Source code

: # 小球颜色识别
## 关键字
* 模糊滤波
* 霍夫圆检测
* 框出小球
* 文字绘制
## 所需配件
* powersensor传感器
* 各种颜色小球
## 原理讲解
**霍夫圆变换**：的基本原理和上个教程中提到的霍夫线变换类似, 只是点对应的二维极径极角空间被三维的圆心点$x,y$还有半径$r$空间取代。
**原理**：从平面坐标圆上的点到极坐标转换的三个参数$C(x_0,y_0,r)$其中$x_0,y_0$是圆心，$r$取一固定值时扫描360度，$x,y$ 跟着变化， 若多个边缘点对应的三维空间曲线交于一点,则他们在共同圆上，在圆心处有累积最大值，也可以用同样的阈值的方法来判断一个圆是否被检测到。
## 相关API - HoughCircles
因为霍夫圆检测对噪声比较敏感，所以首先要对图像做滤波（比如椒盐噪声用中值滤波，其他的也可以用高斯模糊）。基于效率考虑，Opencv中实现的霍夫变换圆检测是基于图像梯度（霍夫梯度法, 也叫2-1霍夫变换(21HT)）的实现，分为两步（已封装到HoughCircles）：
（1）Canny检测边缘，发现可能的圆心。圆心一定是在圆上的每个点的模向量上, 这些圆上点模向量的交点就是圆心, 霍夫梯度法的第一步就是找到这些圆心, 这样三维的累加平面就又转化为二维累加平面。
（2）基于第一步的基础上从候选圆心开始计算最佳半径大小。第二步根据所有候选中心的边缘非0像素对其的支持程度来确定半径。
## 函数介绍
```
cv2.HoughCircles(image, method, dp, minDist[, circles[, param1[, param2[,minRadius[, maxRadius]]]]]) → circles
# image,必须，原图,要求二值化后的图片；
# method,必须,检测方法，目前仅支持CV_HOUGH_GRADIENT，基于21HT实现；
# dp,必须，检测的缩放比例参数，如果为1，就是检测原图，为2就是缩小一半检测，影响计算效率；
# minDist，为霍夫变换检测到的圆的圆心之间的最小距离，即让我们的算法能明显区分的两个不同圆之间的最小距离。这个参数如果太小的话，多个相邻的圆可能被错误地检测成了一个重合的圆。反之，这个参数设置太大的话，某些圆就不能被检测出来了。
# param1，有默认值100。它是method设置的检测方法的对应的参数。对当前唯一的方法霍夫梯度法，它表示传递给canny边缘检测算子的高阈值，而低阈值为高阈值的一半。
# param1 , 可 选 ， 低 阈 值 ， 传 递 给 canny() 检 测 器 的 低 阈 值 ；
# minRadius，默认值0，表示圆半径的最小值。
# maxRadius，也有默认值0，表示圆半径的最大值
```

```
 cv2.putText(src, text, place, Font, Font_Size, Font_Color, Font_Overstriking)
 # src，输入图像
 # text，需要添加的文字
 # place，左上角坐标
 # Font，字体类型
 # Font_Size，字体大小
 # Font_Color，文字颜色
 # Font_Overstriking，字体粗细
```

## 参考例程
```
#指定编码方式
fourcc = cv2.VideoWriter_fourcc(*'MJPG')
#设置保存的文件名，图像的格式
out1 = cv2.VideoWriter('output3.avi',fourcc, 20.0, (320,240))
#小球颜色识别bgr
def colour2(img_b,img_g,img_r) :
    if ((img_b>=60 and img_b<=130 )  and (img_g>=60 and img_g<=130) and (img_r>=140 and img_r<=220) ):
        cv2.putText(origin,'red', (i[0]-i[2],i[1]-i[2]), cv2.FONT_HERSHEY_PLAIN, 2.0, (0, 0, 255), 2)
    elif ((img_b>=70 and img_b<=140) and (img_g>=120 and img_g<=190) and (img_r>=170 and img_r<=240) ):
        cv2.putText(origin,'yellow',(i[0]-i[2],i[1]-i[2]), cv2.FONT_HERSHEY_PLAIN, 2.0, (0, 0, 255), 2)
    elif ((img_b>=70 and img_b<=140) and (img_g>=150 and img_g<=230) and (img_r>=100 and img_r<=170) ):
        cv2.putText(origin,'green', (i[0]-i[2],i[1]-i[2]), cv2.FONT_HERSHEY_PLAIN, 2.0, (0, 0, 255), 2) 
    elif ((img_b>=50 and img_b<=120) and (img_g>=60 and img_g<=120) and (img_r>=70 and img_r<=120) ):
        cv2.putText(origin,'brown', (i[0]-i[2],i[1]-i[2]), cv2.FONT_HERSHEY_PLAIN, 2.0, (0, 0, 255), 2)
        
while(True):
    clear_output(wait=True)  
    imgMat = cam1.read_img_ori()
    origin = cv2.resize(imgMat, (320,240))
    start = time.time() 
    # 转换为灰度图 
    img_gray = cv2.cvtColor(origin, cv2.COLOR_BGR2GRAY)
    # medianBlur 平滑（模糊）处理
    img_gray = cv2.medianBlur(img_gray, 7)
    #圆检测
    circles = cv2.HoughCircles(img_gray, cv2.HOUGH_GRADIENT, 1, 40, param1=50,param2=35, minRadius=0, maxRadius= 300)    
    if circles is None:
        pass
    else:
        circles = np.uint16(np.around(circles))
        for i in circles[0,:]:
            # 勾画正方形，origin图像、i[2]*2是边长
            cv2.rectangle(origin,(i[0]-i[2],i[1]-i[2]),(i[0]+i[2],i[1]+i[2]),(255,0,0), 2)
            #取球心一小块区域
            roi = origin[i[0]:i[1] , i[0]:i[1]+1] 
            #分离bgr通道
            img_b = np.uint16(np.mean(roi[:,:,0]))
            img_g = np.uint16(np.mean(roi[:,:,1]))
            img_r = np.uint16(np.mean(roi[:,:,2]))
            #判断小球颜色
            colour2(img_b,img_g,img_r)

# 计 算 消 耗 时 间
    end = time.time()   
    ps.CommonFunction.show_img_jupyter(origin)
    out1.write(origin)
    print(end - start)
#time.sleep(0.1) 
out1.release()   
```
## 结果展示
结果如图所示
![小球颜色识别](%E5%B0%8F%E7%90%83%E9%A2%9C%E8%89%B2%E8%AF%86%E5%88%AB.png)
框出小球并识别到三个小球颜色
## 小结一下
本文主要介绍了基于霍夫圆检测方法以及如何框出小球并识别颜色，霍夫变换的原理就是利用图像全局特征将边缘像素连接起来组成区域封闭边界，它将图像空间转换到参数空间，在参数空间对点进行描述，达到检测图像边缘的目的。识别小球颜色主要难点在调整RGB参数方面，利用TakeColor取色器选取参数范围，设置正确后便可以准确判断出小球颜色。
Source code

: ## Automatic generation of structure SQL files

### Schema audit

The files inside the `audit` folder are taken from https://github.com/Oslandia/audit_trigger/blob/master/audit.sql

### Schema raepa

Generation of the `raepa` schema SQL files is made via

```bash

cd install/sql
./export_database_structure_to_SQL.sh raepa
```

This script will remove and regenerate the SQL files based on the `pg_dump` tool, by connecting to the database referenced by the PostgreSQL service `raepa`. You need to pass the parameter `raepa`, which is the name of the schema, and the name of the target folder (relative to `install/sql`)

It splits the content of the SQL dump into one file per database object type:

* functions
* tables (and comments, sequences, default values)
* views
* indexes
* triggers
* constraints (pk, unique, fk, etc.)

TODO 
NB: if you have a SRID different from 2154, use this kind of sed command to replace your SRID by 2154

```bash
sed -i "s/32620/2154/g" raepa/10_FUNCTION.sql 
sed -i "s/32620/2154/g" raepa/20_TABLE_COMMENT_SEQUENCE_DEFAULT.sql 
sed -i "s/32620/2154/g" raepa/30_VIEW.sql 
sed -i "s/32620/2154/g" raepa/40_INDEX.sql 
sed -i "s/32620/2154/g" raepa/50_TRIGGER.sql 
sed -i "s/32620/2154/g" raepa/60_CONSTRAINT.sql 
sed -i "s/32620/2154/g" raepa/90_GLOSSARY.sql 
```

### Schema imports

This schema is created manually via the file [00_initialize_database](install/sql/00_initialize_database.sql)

— WHAT THE TASK REQUIRES —
Look through the material above. Copy each line where the word "time" appears.

— RESPONSE AREA —
    start = time.time() 
    end = time.time()   
#time.sleep(0.1) 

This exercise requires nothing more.